These Terms will apply to any contract between us for the sale of Products to you (Contract). Please read these Terms carefully and make sure that you understand them, before ordering any Products from our site. Please note that before placing an order you will be asked to agree to these Terms. If you refuse to accept these Terms, you will not be able to order any Products from our site.

We amend these Terms from time to time as set out below. Every time you wish to order Products, please check these Terms to ensure you understand the terms which will apply at that time.

1 Information About Us

1.1 We operate the website www.nabicvalves.com. We are Crane Limited, a company registered in England and Wales under company number 00098677 and with our registered office at Crane House Epsilon Terrace, West Road, Ipswich, Suffolk IP3 9FJ. Our VAT number is GB243188267.

1.2 You may contact us by telephoning our customer service team at +44 (0)1462 443322 or by e-mailing us at nabicecomm@cranebsu.com. If you wish to give us formal notice of any matter in accordance with these Terms, please see clause 17.

2. Our Products

2.1 The images of the Products on our site are for illustrative purposes only. Although we have made every effort to display the colours accurately, we cannot guarantee that your computer's display of the colours accurately reflect the colour of the Products. Your Products may vary slightly from those images.

2.2 Although we have made every effort to be as accurate as possible, all sizes, weights, capacities, dimensions and measurements indicated on our site are subject to reasonable variation.

2.3 The packaging of the Products may vary from that shown on images on our site.

3. Use of Our Site

3.1 Your use of our site is governed by our Terms of Website Use. Please take the time to read these, as they include important terms which apply to you.
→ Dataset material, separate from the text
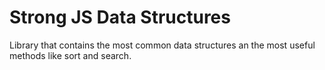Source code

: # Strong JS Data Structures
Library that contains the most common data structures an the most useful methods like sort and search.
4. How We Use Your Personal Information

4.1 We only use your personal information in accordance with our Privacy Policy. Please take the time to read our Privacy Policy, as it includes important terms which apply to you.

5. Your Status

5.11 By placing an order through our site you warrant that:

(a) you have authority to bind any business on whose behalf you use our site to purchase Products; and

(b) you are placing an order as a business and not as a consumer (if you wish to purchase Products as a consumer please contact us direct).
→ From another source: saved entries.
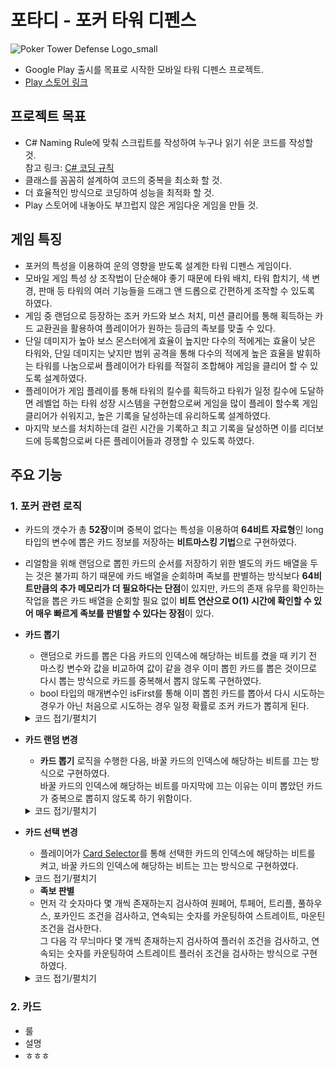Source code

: # 포타디 - 포커 타워 디펜스
![Poker Tower Defense Logo_small](https://user-images.githubusercontent.com/63538183/194304386-344da7a8-1c64-4851-806b-3ef5c7bdc07f.png)  
+ Google Play 출시를 목표로 시작한 모바일 타워 디펜스 프로젝트.
+ [Play 스토어 링크](https://play.google.com/store/apps/details?id=com.devdduck.pokertowerdefense)

## 프로젝트 목표
+ C# Naming Rule에 맞춰 스크립트를 작성하여 누구나 읽기 쉬운 코드를 작성할 것.  
참고 링크: [C# 코딩 규칙](https://docs.microsoft.com/ko-kr/dotnet/csharp/fundamentals/coding-style/coding-conventions)
+ 클래스를 꼼꼼히 설계하여 코드의 중복을 최소화 할 것.
+ 더 효율적인 방식으로 코딩하여 성능을 최적화 할 것.
+ Play 스토어에 내놓아도 부끄럽지 않은 게임다운 게임을 만들 것.

## 게임 특징
+ 포커의 특성을 이용하여 운의 영향을 받도록 설계한 타워 디펜스 게임이다.
+ 모바일 게임 특성 상 조작법이 단순해야 좋기 때문에 타워 배치, 타워 합치기, 색 변경, 판매 등 타워의 여러 기능들을 드래그 앤 드롭으로 간편하게 조작할 수 있도록 하였다.
+ 게임 중 랜덤으로 등장하는 조커 카드와 보스 처치, 미션 클리어를 통해 획득하는 카드 교환권을 활용하여 플레이어가 원하는 등급의 족보를 맞출 수 있다.
+ 단일 데미지가 높아 보스 몬스터에게 효율이 높지만 다수의 적에게는 효율이 낮은 타워와, 단일 데미지는 낮지만 범위 공격을 통해 다수의 적에게 높은 효율을 발휘하는 타워를 나눔으로써 플레이어가 타워를 적절히 조합해야 게임을 클리어 할 수 있도록 설계하였다.
+ 플레이어가 게임 플레이를 통해 타워의 킬수를 획득하고 타워가 일정 킬수에 도달하면 레벨업 하는 타워 성장 시스템을 구현함으로써 게임을 많이 플레이 할수록 게임 클리어가 쉬워지고, 높은 기록을 달성하는데 유리하도록 설계하였다.
+ 마지막 보스를 처치하는데 걸린 시간을 기록하고 최고 기록을 달성하면 이를 리더보드에 등록함으로써 다른 플레이어들과 경쟁할 수 있도록 하였다.

## 주요 기능
### 1. 포커 관련 로직
   - 카드의 갯수가 총 **52장**이며 중복이 없다는 특성을 이용하여 **64비트 자료형**인 long 타입의 변수에 뽑은 카드 정보를 저장하는 **비트마스킹 기법**으로 구현하였다.  
   - 리얼함을 위해 랜덤으로 뽑힌 카드의 순서를 저장하기 위한 별도의 카드 배열을 두는 것은 불가피 하기 때문에 카드 배열을 순회하며 족보를 판별하는 방식보다 **64비트만큼의 추가 메모리가 더 필요하다는 단점**이 있지만, 카드의 존재 유무를 확인하는 작업을 뽑은 카드 배열을 순회할 필요 없이 **비트 연산으로 O(1) 시간에 확인할 수 있어 매우 빠르게 족보를 판별할 수 있다는 장점**이 있다.  
   - **카드 뽑기**
      - 랜덤으로 카드를 뽑은 다음 카드의 인덱스에 해당하는 비트를 켰을 때 키기 전 마스킹 변수와 값을 비교하여 값이 같을 경우 이미 뽑힌 카드를 뽑은 것이므로 다시 뽑는 방식으로 카드를 중복해서 뽑지 않도록 구현하였다.
      - bool 타입의 매개변수인 isFirst를 통해 이미 뽑힌 카드를 뽑아서 다시 시도하는 경우가 아닌 처음으로 시도하는 경우 일정 확률로 조커 카드가 뽑히게 된다.
      <details>
      <summary>코드 접기/펼치기</summary>
   
      - https://github.com/DaeHyeokk/Poker-Tower-Defense/blob/b66d7a91b37c93b3e7960b6c117fa64669fac160/Assets/Scripts/Stage%20Scripts/Card%20Scripts/CardDrawer.cs#L80-L113  
      </details>
   
   - **카드 랜덤 변경**
      - **카드 뽑기** 로직을 수행한 다음, 바꿀 카드의 인덱스에 해당하는 비트를 끄는 방식으로 구현하였다.  
      바꿀 카드의 인덱스에 해당하는 비트를 마지막에 끄는 이유는 이미 뽑았던 카드가 중복으로 뽑히지 않도록 하기 위함이다.  
      <details>
      <summary>코드 접기/펼치기</summary>
   
      - https://github.com/DaeHyeokk/Poker-Tower-Defense/blob/b66d7a91b37c93b3e7960b6c117fa64669fac160/Assets/Scripts/Stage%20Scripts/Card%20Scripts/CardDrawer.cs#L52-L66  
      </details>
   
   - **카드 선택 변경**
      - 플레이어가 [Card Selector](https://github.com/DaeHyeokk/Poker-Tower-Defense/blob/main/Assets/Scripts/Stage%20Scripts/Card%20Scripts/CardSelector.cs)를 통해 선택한 카드의 인덱스에 해당하는 비트를 켜고, 바꿀 카드의 인덱스에 해당하는 비트는 끄는 방식으로 구현하였다.  
      <details>
      <summary>코드 접기/펼치기</summary>
   
      - https://github.com/DaeHyeokk/Poker-Tower-Defense/blob/cbf37600c0b00a3f076daea51de6dfd6acb89894/Assets/Scripts/Stage%20Scripts/Card%20Scripts/CardDrawer.cs#L68-L78  
      </details>  
      
      - **족보 판별**  
      - 먼저 각 숫자마다 몇 개씩 존재하는지 검사하여 원페어, 투페어, 트리플, 풀하우스, 포카인드 조건을 검사하고, 연속되는 숫자를 카운팅하여 스트레이트, 마운틴 조건을 검사한다.  
      그 다음 각 무늬마다 몇 개씩 존재하는지 검사하여 플러쉬 조건을 검사하고, 연속되는 숫자를 카운팅하여 스트레이트 플러쉬 조건을 검사하는 방식으로 구현하였다.  
      <details>
      <summary>코드 접기/펼치기</summary>
   
      - https://github.com/DaeHyeokk/Poker-Tower-Defense/blob/b66d7a91b37c93b3e7960b6c117fa64669fac160/Assets/Scripts/Stage%20Scripts/Card%20Scripts/CardDrawer.cs#L115-L236  
      </details>  
      
### 2. 카드
   - 룰
   - 설명
   - ㅎㅎㅎ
5.2 These Terms and any document expressly referred to in them constitute the entire agreement between you and us and supersede and extinguish all previous agreements, promises, assurances, warranties, representations and understandings between us, whether written or oral, relating to its subject matter.

5.3 You acknowledge that in entering into this Contract you do not rely on any statement, representation, assurance or warranty (whether made innocently or negligently) that is not set out in these Terms or any document expressly referred to in them.

6. How the Contract is Formed Between You and Us

6.1 To place an order on site, select the Product of your choice and go through the checkout procedure. Our site will guide you through the steps you need to take to place an order with us.

6.2 Our order process allows you to check and amend any errors before submitting your order to us. Please take the time to read and check your order at each page of the order process.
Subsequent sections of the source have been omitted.